21st century could be the age of paranoia

Paranoia is on the increase and could go unchecked unless we take urgent action, claims a leading scientist. Dr Daniel Freeman, a Wellcome Trust fellow, warns that changes in how we live and work could mean that we are entering an “age of paranoia.”

For a decade Dr Freeman, a Wellcome Trust Research Career Development Fellow, has been conducting pioneering research into paranoia at the Institute of Psychiatry, King’s College London, and recently developed the world’s first laboratory method of testing paranoia using virtual reality.

The research has demonstrated that levels of paranoia and mistrust are much higher in the general public than previously suspected. One in four people in the general public have regular paranoid thoughts.

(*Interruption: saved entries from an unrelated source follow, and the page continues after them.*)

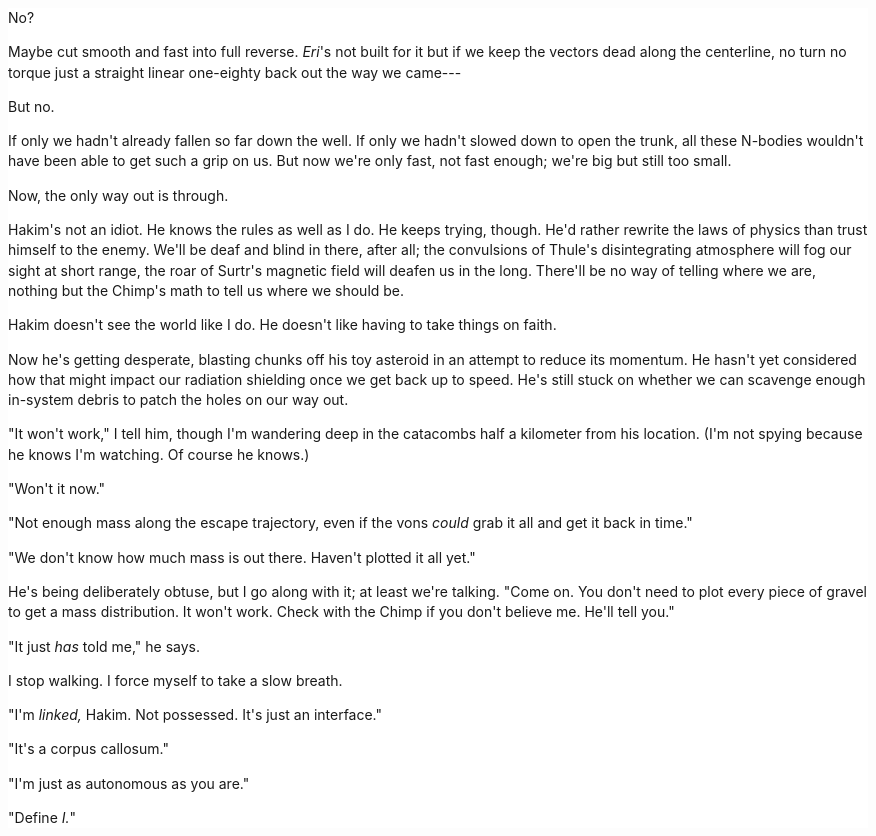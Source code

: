 No?

Maybe cut smooth and fast into full reverse. *Eri*'s not built for it
but if we keep the vectors dead along the centerline, no turn no torque
just a straight linear one-eighty back out the way we came---

But no.

If only we hadn't already fallen so far down the well. If only we hadn't
slowed down to open the trunk, all these N-bodies wouldn't have been
able to get such a grip on us. But now we're only fast, not fast enough;
we're big but still too small.

Now, the only way out is through.

Hakim's not an idiot. He knows the rules as well as I do. He keeps
trying, though. He'd rather rewrite the laws of physics than trust
himself to the enemy. We'll be deaf and blind in there, after all; the
convulsions of Thule's disintegrating atmosphere will fog our sight at
short range, the roar of Surtr's magnetic field will deafen us in the
long. There'll be no way of telling where we are, nothing but the
Chimp's math to tell us where we should be.

Hakim doesn't see the world like I do. He doesn't like having to take
things on faith.

Now he's getting desperate, blasting chunks off his toy asteroid in an
attempt to reduce its momentum. He hasn't yet considered how that might
impact our radiation shielding once we get back up to speed. He's still
stuck on whether we can scavenge enough in-system debris to patch the
holes on our way out.

"It won't work," I tell him, though I'm wandering deep in the catacombs
half a kilometer from his location. (I'm not spying because he knows I'm
watching. Of course he knows.)

"Won't it now."

"Not enough mass along the escape trajectory, even if the vons *could*
grab it all and get it back in time."

"We don't know how much mass is out there. Haven't plotted it all yet."

He's being deliberately obtuse, but I go along with it; at least we're
talking. "Come on. You don't need to plot every piece of gravel to get a
mass distribution. It won't work. Check with the Chimp if you don't
believe me. He'll tell you."

"It just *has* told me," he says.

I stop walking. I force myself to take a slow breath.

"I'm *linked,* Hakim. Not possessed. It's just an interface."

"It's a corpus callosum."

"I'm just as autonomous as you are."

"Define *I.*"
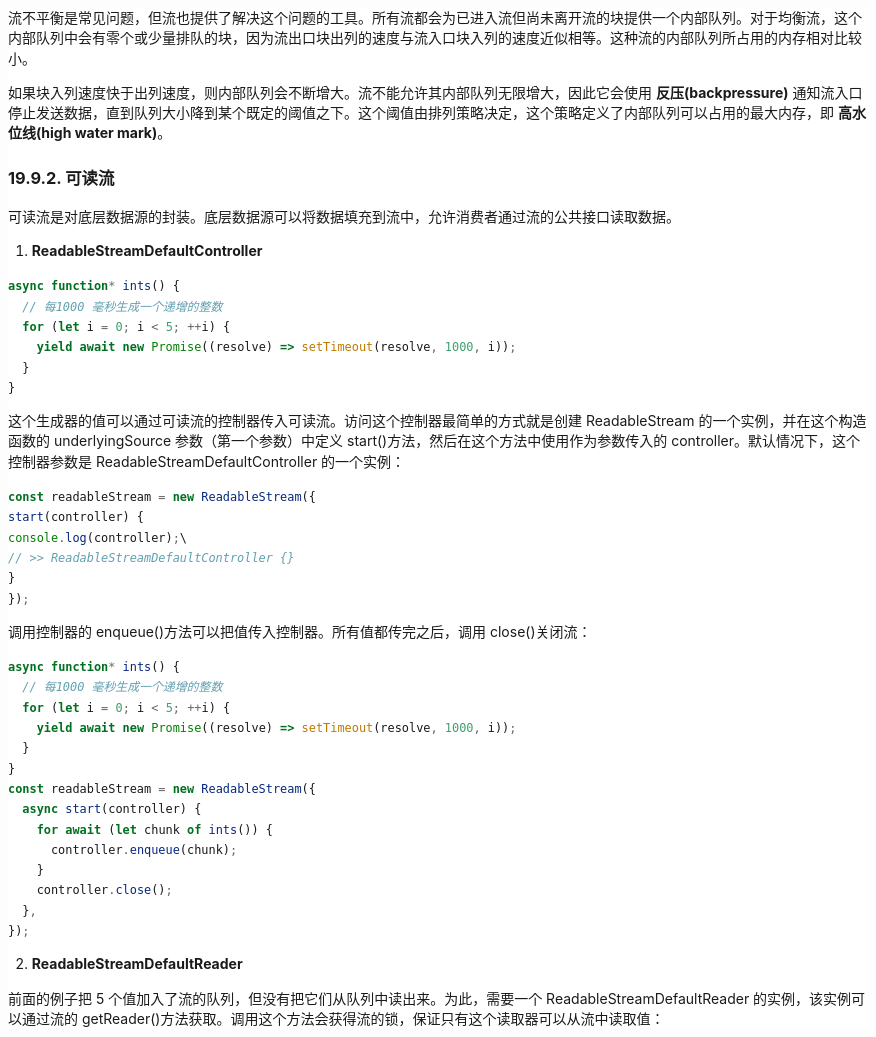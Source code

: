 流不平衡是常见问题，但流也提供了解决这个问题的工具。所有流都会为已进入流但尚未离开流的块提供一个内部队列。对于均衡流，这个内部队列中会有零个或少量排队的块，因为流出口块出列的速度与流入口块入列的速度近似相等。这种流的内部队列所占用的内存相对比较小。

如果块入列速度快于出列速度，则内部队列会不断增大。流不能允许其内部队列无限增大，因此它会使用 **反压(backpressure)** 通知流入口停止发送数据，直到队列大小降到某个既定的阈值之下。这个阈值由排列策略决定，这个策略定义了内部队列可以占用的最大内存，即 **高水位线(high water mark)**。

### 19.9.2. 可读流

可读流是对底层数据源的封装。底层数据源可以将数据填充到流中，允许消费者通过流的公共接口读取数据。

1. **ReadableStreamDefaultController**

```javascript
async function* ints() {
  // 每1000 毫秒生成一个递增的整数
  for (let i = 0; i < 5; ++i) {
    yield await new Promise((resolve) => setTimeout(resolve, 1000, i));
  }
}
```

这个生成器的值可以通过可读流的控制器传入可读流。访问这个控制器最简单的方式就是创建 ReadableStream 的一个实例，并在这个构造函数的 underlyingSource 参数（第一个参数）中定义 start()方法，然后在这个方法中使用作为参数传入的 controller。默认情况下，这个控制器参数是 ReadableStreamDefaultController 的一个实例：

```javascript
const readableStream = new ReadableStream({
start(controller) {
console.log(controller);\
// >> ReadableStreamDefaultController {}
}
});
```

调用控制器的 enqueue()方法可以把值传入控制器。所有值都传完之后，调用 close()关闭流：

```javascript
async function* ints() {
  // 每1000 毫秒生成一个递增的整数
  for (let i = 0; i < 5; ++i) {
    yield await new Promise((resolve) => setTimeout(resolve, 1000, i));
  }
}
const readableStream = new ReadableStream({
  async start(controller) {
    for await (let chunk of ints()) {
      controller.enqueue(chunk);
    }
    controller.close();
  },
});
```

2. **ReadableStreamDefaultReader**

前面的例子把 5 个值加入了流的队列，但没有把它们从队列中读出来。为此，需要一个 ReadableStreamDefaultReader 的实例，该实例可以通过流的 getReader()方法获取。调用这个方法会获得流的锁，保证只有这个读取器可以从流中读取值：
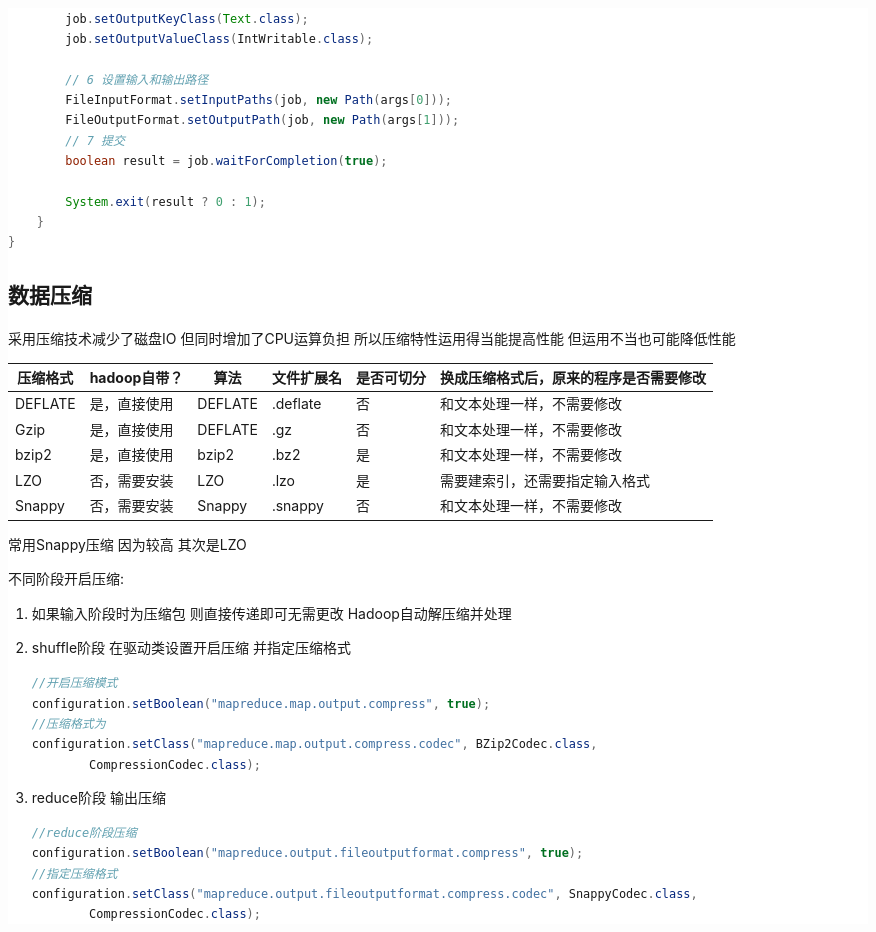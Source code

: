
 ```java
        job.setOutputKeyClass(Text.class);
        job.setOutputValueClass(IntWritable.class);

        // 6 设置输入和输出路径
        FileInputFormat.setInputPaths(job, new Path(args[0]));
        FileOutputFormat.setOutputPath(job, new Path(args[1]));
        // 7 提交
        boolean result = job.waitForCompletion(true);

        System.exit(result ? 0 : 1);
    }
}


```



## 数据压缩

采用压缩技术减少了磁盘IO 但同时增加了CPU运算负担 所以压缩特性运用得当能提高性能 但运用不当也可能降低性能

| 压缩格式 | hadoop自带？ | 算法    | 文件扩展名 | 是否可切分 | 换成压缩格式后，原来的程序是否需要修改 |
| -------- | ------------ | ------- | ---------- | ---------- | -------------------------------------- |
| DEFLATE  | 是，直接使用 | DEFLATE | .deflate   | 否         | 和文本处理一样，不需要修改             |
| Gzip     | 是，直接使用 | DEFLATE | .gz        | 否         | 和文本处理一样，不需要修改             |
| bzip2    | 是，直接使用 | bzip2   | .bz2       | 是         | 和文本处理一样，不需要修改             |
| LZO      | 否，需要安装 | LZO     | .lzo       | 是         | 需要建索引，还需要指定输入格式         |
| Snappy   | 否，需要安装 | Snappy  | .snappy    | 否         | 和文本处理一样，不需要修改             |

常用Snappy压缩 因为较高 其次是LZO  

不同阶段开启压缩:

1. 如果输入阶段时为压缩包 则直接传递即可无需更改 Hadoop自动解压缩并处理

2. shuffle阶段  在驱动类设置开启压缩 并指定压缩格式

   ```java
   //开启压缩模式
   configuration.setBoolean("mapreduce.map.output.compress", true);
   //压缩格式为
   configuration.setClass("mapreduce.map.output.compress.codec", BZip2Codec.class,
           CompressionCodec.class);
   ```

3. reduce阶段 输出压缩

   ```java
   //reduce阶段压缩
   configuration.setBoolean("mapreduce.output.fileoutputformat.compress", true);
   //指定压缩格式
   configuration.setClass("mapreduce.output.fileoutputformat.compress.codec", SnappyCodec.class,
           CompressionCodec.class);
   ```
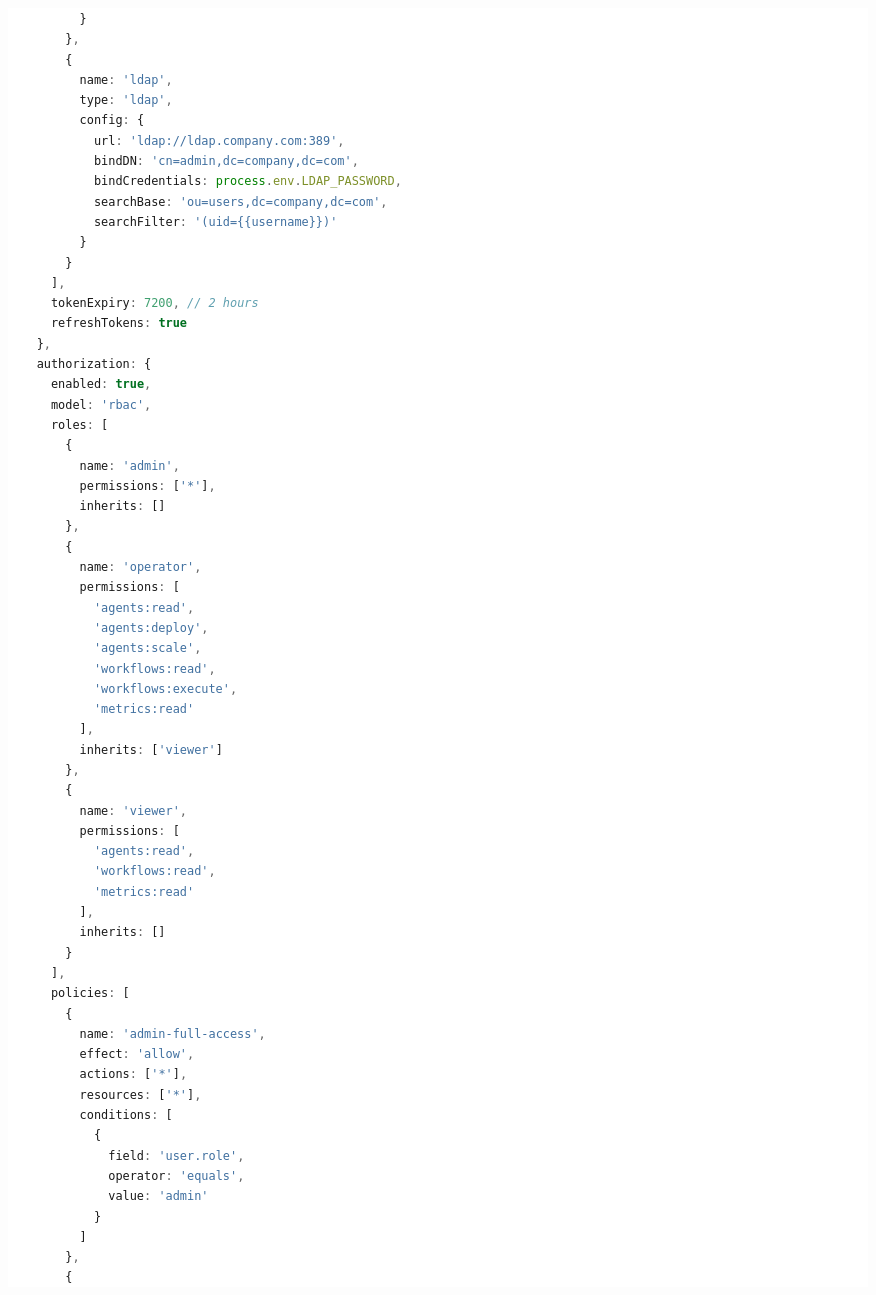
 ```typescript
          }
        },
        {
          name: 'ldap',
          type: 'ldap',
          config: {
            url: 'ldap://ldap.company.com:389',
            bindDN: 'cn=admin,dc=company,dc=com',
            bindCredentials: process.env.LDAP_PASSWORD,
            searchBase: 'ou=users,dc=company,dc=com',
            searchFilter: '(uid={{username}})'
          }
        }
      ],
      tokenExpiry: 7200, // 2 hours
      refreshTokens: true
    },
    authorization: {
      enabled: true,
      model: 'rbac',
      roles: [
        {
          name: 'admin',
          permissions: ['*'],
          inherits: []
        },
        {
          name: 'operator',
          permissions: [
            'agents:read',
            'agents:deploy',
            'agents:scale',
            'workflows:read',
            'workflows:execute',
            'metrics:read'
          ],
          inherits: ['viewer']
        },
        {
          name: 'viewer',
          permissions: [
            'agents:read',
            'workflows:read',
            'metrics:read'
          ],
          inherits: []
        }
      ],
      policies: [
        {
          name: 'admin-full-access',
          effect: 'allow',
          actions: ['*'],
          resources: ['*'],
          conditions: [
            {
              field: 'user.role',
              operator: 'equals',
              value: 'admin'
            }
          ]
        },
        {
```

Now, in a book entitled ?Paranoia: The 21st-century fear’, published this week by Oxford University Press, Dr Freeman and brother Jason argue that not only is paranoia incredibly common, it is also on the increase.

“These days, we daren’t let our children play outside. We’re suspicious of strangers. Security cameras are everywhere,” says Dr Freeman. “We seem to have entered an age of paranoia. And the indications are that things may only get worse.”

Dr Freeman believes that a combination of factors is fuelling this new era of suspiciousness, including the increasing number of people living in cities, the physical environment in which we live, growing wealth inequalities and the over-reporting in the media of crime and terrorism.

For the first time ever, 2008 has seen the urban population of the world outnumber the rural. In 1800, only five per cent of people lived in urban areas worldwide, but this figure is set to rise to 65 per cent by 2030. This does not bode well for our mental health: scientists have known for some time that rates of paranoia are twice as high in cities compared to those in rural areas.

“Social bonds are much looser in cities than in smaller, rural communities where ready-made, relatively stable support networks exist,” says Dr Freeman. “Social isolation, a frequent drawback to urban life, is closely associated with paranoid thoughts. In the UK nearly four times as many people live alone than 50 years ago. Increasing paranoia is certainly one more challenge posed by galloping urbanisation.”

Poverty, deprivation and wealth inequality are also linked to poor health and to increased levels of mental illness. Research conducted in the USA has shown that the people in the US with the widest income inequalities also displayed the lowest levels of trust and higher rates of mortality. Mistrust is associated with higher rates of death from cancer, heart disease and strokes.

Paranoia isn’t confined to Western nations, but it does appear that societies in which people are divided by huge differences in income and where the emphasis is on individual economic success run the risk of breeding conflict, unhappiness and distrust, argues Dr Freeman. An increasingly flexible employment market, with more reliance on short-term contracts, breeds uncertainty, stress and fuels competition in the workplace, encouraging us to see our colleagues as rivals and potential threats.

Dr Freeman also explores the potentially harmful consequences of media over-reporting of crime and terrorism, encapsulated in the newsroom clich? “if it bleeds, it leads”, which he believes instils in us exaggerated fears.

“Every age has its bogeymen, and ours includes terrorists, ‘hoodies’ and paedophiles, but the amount of coverage they receive in both tabloids and broadsheets greatly outweighs coverage of our real killers, such as heart disease, cancer, and road accidents.

“Over-reporting of dangers fosters a culture of paranoia. After all, it’s hard to stay cool when everyone else is panicking. The way we reason makes us particularly susceptible to the power of the media. The more something is repeated, and the more graphic and emotional it is, the greater the impression it makes upon us.”

Much needs to be done to help stem the rise in paranoia, at both a societal and individual level, concludes Dr Freeman.

“Dealing with paranoia at an individual level is relatively straightforward through techniques such as cognitive behavioural therapy,” he says. “But if we are really to get to the root of the problem, we need urgent action at a wider level. We need a range of policies to raise public awareness of paranoia, to train therapists and tackle the effects of potentially damaging social and economic trends.”